Radiomics analysis usually involves, especially in multicenter and large hospital studies, different imaging protocols for acquisition, reconstruction, and processing of data. Differences in protocols can lead to differences in the quantification of the biomarker distribution, leading to radiomic feature variability. The aim of our study was to identify those radiomic features robust to the different degrading factors in positron emission tomography (PET) studies. We proposed the use of the standardized measurements of the European Association Research Ltd. (EARL) accreditation to retrospectively identify the radiomic features having low variability to the different systems and reconstruction protocols. In addition, we presented a reproducible procedure to identify PET radiomic features robust to PET/CT imaging metal artifacts. In 27 heterogeneous homemade phantoms for which ground truth was accurately defined by CT segmentation, we evaluated the segmentation accuracy and radiomic feature reliability given by the contrast-oriented algorithm (COA) and the 40% threshold PET segmentation. In the comparison of two data sets, robustness was defined by Wilcoxon rank tests, bias was quantified by Bland–Altman (BA) plot analysis, and strong correlations were identified by Spearman correlation test (r > 0.8 and p satisfied multiple test Bonferroni correction).


Forty-eight radiomic features were robust to system, 22 to resolution, 102 to metal artifacts, and 42 to different PET segmentation tools. Overall, only 4 radiomic features were simultaneously robust to all degrading factors.
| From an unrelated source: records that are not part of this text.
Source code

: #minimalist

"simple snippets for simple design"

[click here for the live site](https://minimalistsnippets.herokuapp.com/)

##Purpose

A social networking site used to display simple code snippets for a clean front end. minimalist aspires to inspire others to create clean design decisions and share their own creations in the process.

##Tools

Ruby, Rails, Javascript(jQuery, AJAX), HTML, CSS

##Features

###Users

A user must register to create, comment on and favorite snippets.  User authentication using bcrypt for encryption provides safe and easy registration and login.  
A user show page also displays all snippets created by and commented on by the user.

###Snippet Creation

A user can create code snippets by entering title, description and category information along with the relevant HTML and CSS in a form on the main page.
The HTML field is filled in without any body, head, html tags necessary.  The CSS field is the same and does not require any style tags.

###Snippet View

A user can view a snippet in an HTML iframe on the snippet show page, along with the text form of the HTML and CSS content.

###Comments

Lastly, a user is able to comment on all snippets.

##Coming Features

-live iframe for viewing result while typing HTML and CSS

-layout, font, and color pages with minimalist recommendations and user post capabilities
Although both segmentation approaches significantly underestimated the volume with respect to the ground truth, with relative deviations of −62 ± 36% for COA and −50 ± 44% for 40%, radiomic features derived from the ground truth were strongly correlated and/or robust to 98 radiomic features derived from COA and to 102 from 40%.
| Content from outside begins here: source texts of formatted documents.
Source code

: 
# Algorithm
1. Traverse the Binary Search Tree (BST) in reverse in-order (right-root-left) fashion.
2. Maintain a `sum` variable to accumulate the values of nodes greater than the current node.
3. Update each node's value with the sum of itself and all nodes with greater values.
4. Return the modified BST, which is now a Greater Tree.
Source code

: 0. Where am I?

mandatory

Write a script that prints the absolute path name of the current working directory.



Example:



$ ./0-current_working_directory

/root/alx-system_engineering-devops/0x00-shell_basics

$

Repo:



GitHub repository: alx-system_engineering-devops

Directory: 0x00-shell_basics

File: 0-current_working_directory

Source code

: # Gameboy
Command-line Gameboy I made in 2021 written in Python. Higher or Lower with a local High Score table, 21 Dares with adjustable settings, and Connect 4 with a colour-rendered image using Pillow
In multicenter studies, we recommend the analysis of EARL accreditation measurements in order to retrospectively identify the robust PET radiomic features. Furthermore, 4 radiomic features (area under the curve of the cumulative SUV volume histogram, skewness, kurtosis, and gray-level variance derived from GLRLM after application of an equal probability quantization algorithm on the voxels within lesion) were robust to all degrading factors. In addition, the feasibility of 40% and COA segmentations for their use in radiomics analysis has been demonstrated.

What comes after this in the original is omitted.